Here you can see the bare wood, the shiny pure lacquer one, and three in the middle we tried different paint styles on. Two are fully hand-painted, and the one in the very middle was lacquered, then painted on top. It had a wonderful contrast in textures we may have to experiment with more. We left a little wood exposed on the side to see if we could add texture that way. Pay no attention to the colors. They were all painted by different people, so they don’t go together at all.
While I was working with the painters to get all of the variety you see here, Manjari went back to a previous shop to pick up their work to see what they had done. What they gave us was full of highs and lows.

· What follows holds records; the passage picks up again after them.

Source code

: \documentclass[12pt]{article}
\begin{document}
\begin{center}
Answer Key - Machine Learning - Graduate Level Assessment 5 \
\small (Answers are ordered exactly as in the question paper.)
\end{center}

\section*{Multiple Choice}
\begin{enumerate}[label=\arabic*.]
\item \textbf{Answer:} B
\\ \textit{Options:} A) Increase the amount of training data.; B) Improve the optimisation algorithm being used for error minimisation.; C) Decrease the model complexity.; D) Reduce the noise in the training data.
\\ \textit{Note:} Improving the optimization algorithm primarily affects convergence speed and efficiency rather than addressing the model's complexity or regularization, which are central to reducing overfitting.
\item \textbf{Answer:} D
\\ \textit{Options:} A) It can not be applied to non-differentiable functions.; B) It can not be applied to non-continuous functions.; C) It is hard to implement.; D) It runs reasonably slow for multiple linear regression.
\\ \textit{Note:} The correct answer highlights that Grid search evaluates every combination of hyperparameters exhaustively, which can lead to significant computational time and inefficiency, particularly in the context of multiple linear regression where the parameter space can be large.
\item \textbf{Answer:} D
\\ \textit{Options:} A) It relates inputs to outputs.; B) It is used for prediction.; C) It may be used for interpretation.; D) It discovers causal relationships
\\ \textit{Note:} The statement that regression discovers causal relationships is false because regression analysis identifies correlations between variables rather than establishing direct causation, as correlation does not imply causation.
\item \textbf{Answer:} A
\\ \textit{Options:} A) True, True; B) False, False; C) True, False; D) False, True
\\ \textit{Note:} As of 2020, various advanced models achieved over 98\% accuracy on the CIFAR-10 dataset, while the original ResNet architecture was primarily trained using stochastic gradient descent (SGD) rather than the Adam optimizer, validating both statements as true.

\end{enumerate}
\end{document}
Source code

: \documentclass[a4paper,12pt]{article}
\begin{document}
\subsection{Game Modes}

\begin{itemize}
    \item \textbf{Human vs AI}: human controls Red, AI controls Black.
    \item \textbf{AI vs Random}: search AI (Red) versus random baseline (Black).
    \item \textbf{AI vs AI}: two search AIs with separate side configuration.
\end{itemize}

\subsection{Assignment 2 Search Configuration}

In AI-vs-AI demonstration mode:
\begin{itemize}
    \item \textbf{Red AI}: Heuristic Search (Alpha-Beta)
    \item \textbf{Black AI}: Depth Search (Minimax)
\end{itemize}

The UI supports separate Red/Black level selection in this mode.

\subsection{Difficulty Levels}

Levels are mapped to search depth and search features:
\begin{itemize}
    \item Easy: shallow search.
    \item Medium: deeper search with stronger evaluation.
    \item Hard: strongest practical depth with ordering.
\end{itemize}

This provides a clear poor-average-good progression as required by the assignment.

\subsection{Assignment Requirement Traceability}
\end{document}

The one on the left is the closest copy of our original Jatayu we have seen, which is very promising. The claws on the front are horrible, though. The middle one had a gorgeous texture that is very typical of the Banaras style all over the top. It’s definitely a keeper. The Vasuki on the right, though, is the worst thing we’ve seen by far. It looks like a little kid did it. Apparently the artisan spent all of his time on the first two, and rushed through the last one because he ran out of time. In addition, the high gloss they added makes the toys look really cheap. Not exactly the best impression, and we need to talk about if we want to give this guy a second chance or go with the exporters we spent all day with.
We have a lot of decisions to make, but we finally have a good idea of what it will be like to work with the artisans here. We got way more done than I expected (I’ve learned to keep my expectations low here when it comes to getting things done on time), and we have a lot of prototypes to look over, picking the best parts of all of them to make the best possible line of toys.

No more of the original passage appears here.